LLM Solution
Problem Statement
To enhance Architecture Decision Record we want to use a Large Language Model with a dedicated prompt to generate a synthesis with an Enterprise Architect point of View.
Decision Drivers
- SaaS solution
- REST API
- Markdown file support
Considered Options
- Open AI
- Gemini
Decision Outcome
Chosen option: Gemini because it’s a simple SaaS solution with a free plan to quickly test prompt efficiency.
Consequences
File process will integrate an API call to gemini LLM.
Analysis
Okay, let’s analyze the provided ADR from an Enterprise Architect perspective and generate the requested Mermaid diagram.
Analysis of ADR “LLM Solution”
Strengths:
- Addresses a clear problem: The ADR clearly identifies the need to enhance ADR processing by incorporating an LLM to synthesize information from an Enterprise Architect point of view.
- Pragmatic approach: Prioritizes a quick and easy solution (Gemini) for initial testing and validation of the concept. The “free plan” justification demonstrates cost-consciousness.
- Clear decision rationale: The ADR explicitly states the reason for choosing Gemini: simplicity, SaaS nature, and availability of a free plan for initial testing.
- Focus on automation: The decision implicitly supports automating aspects of architecture review and analysis.
- Markdown file support: The decision driver to support Markdown file is aligned with the current architecture.
Weaknesses:
- Limited evaluation criteria: The ADR primarily focuses on ease of use and cost for the initial test. It lacks a more comprehensive evaluation of factors like:
- Accuracy and reliability of LLM output: How well does Gemini synthesize information from an EA perspective? Is the information accurate and trustworthy?

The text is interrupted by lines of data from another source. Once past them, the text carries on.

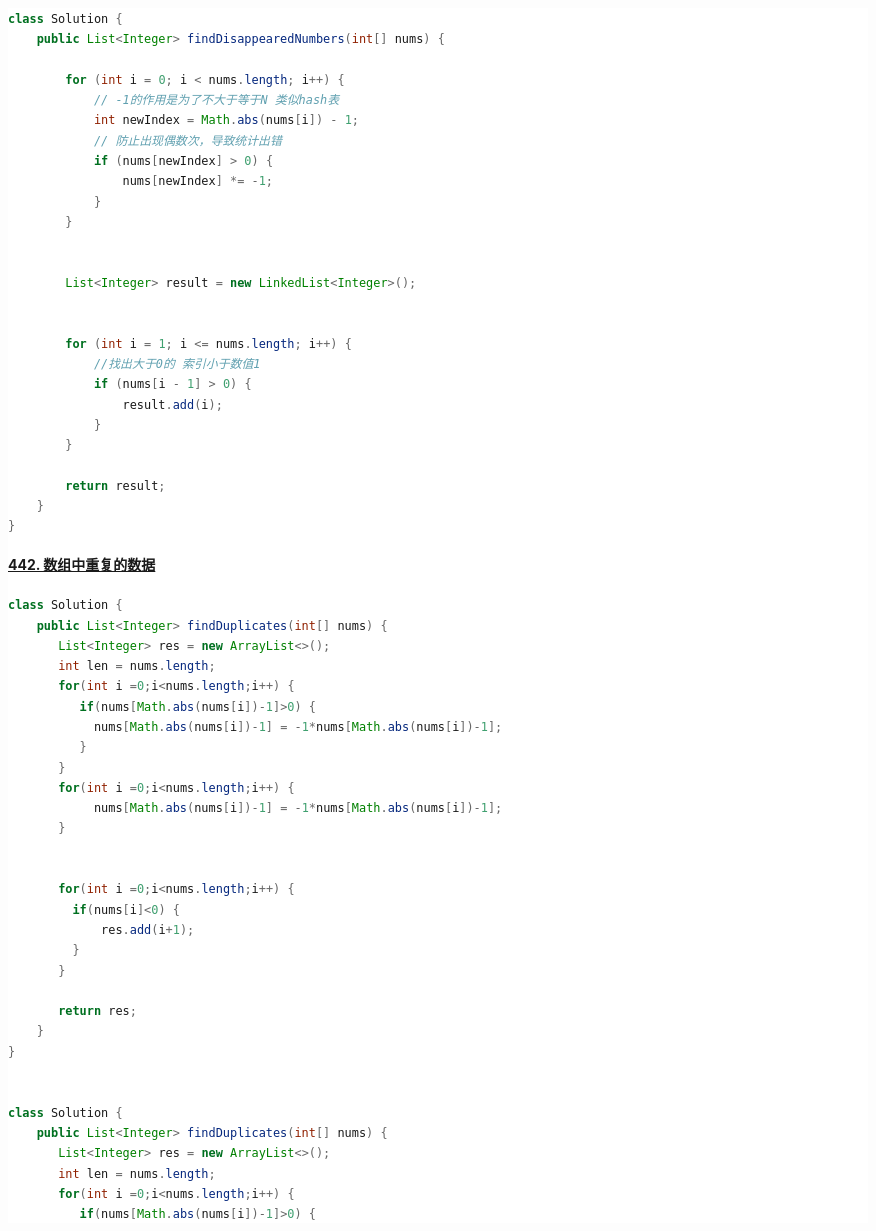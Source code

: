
 ```java
class Solution {
    public List<Integer> findDisappearedNumbers(int[] nums) {
        
        for (int i = 0; i < nums.length; i++) {    
            // -1的作用是为了不大于等于N 类似hash表
            int newIndex = Math.abs(nums[i]) - 1;
            // 防止出现偶数次，导致统计出错 
            if (nums[newIndex] > 0) {
                nums[newIndex] *= -1;
            }
        }
        
   
        List<Integer> result = new LinkedList<Integer>();
        

        for (int i = 1; i <= nums.length; i++) {
            //找出大于0的 索引小于数值1
            if (nums[i - 1] > 0) {
                result.add(i);
            }
        }
        
        return result;
    }
}

```

#### [442. 数组中重复的数据](https://leetcode-cn.com/problems/find-all-duplicates-in-an-array/)

```java
class Solution {
    public List<Integer> findDuplicates(int[] nums) {
       List<Integer> res = new ArrayList<>();
       int len = nums.length; 
       for(int i =0;i<nums.length;i++) { 
          if(nums[Math.abs(nums[i])-1]>0) {
            nums[Math.abs(nums[i])-1] = -1*nums[Math.abs(nums[i])-1];
          } 
       }
       for(int i =0;i<nums.length;i++) { 
            nums[Math.abs(nums[i])-1] = -1*nums[Math.abs(nums[i])-1];  
       }


       for(int i =0;i<nums.length;i++) {
         if(nums[i]<0) {
             res.add(i+1);
         }  
       }

       return res; 
    }
}


class Solution {
    public List<Integer> findDuplicates(int[] nums) {
       List<Integer> res = new ArrayList<>();
       int len = nums.length; 
       for(int i =0;i<nums.length;i++) { 
          if(nums[Math.abs(nums[i])-1]>0) {
```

- Security and privacy: How is the data handled by Gemini? What are the security implications of sending ADR content to a third-party LLM?
- Scalability: How well will Gemini handle a large volume of ADRs?
- Integration complexity: Beyond a simple API call, what is the effort involved in integrating Gemini into the File Process microservice?
- Vendor lock-in: Reliance on a single SaaS provider (Gemini) introduces vendor lock-in risks.
- Lack of alternative evaluation: While OpenAI is mentioned, there’s no discussion of why it was rejected beyond the implied “Gemini was easier to test.” A more thorough comparison would be beneficial.
- Missing risk assessment: The ADR lacks a formal risk assessment. There are potential risks related to data security, LLM accuracy, and vendor dependency.
- Limited long-term view: The ADR is very focused on the short-term “quick test.” It doesn’t address the long-term implications of using an LLM for architecture analysis.
Opportunities:
- Improved efficiency: Automating the synthesis of ADRs can significantly improve the efficiency of enterprise architects.
- Better insights: LLMs can potentially identify patterns and insights in ADRs that might be missed by human analysts.
- Standardization: Using an LLM to analyze ADRs can help to standardize the application of enterprise architecture principles and standards.
- Integration with other architectural tools: This could lead to integration with other architecture tools and platforms, further enhancing the value of ADRs.
Threats:
- Inaccurate or biased output: The LLM may generate inaccurate or biased output, leading to poor architectural decisions.
- Data security breaches: Sending ADR content to a third-party LLM could expose sensitive information to security breaches.
- Vendor lock-in: Reliance on a single LLM vendor creates a risk of vendor lock-in and potential price increases.
- Loss of human oversight: Over-reliance on LLMs could lead to a loss of human oversight and critical thinking.
- Compliance issues: Depending on the sensitivity of the data in the ADRs, using a third-party LLM could raise compliance issues (e.g., GDPR).
Recommendations:
- Expand evaluation criteria: Conduct a more thorough evaluation of LLM options, considering factors like accuracy, security, scalability, and integration complexity.
- Develop a risk assessment: Identify and assess the potential risks associated with using an LLM for ADR analysis, and develop mitigation strategies.
- Consider alternative solutions: Explore alternative solutions for automating ADR analysis, such as custom-built tools or open-source libraries.
- Establish clear guidelines: Develop clear guidelines for using LLMs in ADR analysis, including data security protocols and quality control procedures.
- Monitor LLM performance: Continuously monitor the performance of the LLM and adjust the prompt as needed to ensure accuracy and relevance.
Mermaid Diagram:
This diagram visually represents the flow of information: Architects indirectly trigger the process, the File Process microservice interacts with Google Gemini, and the LLM returns a synthesis of the ADR.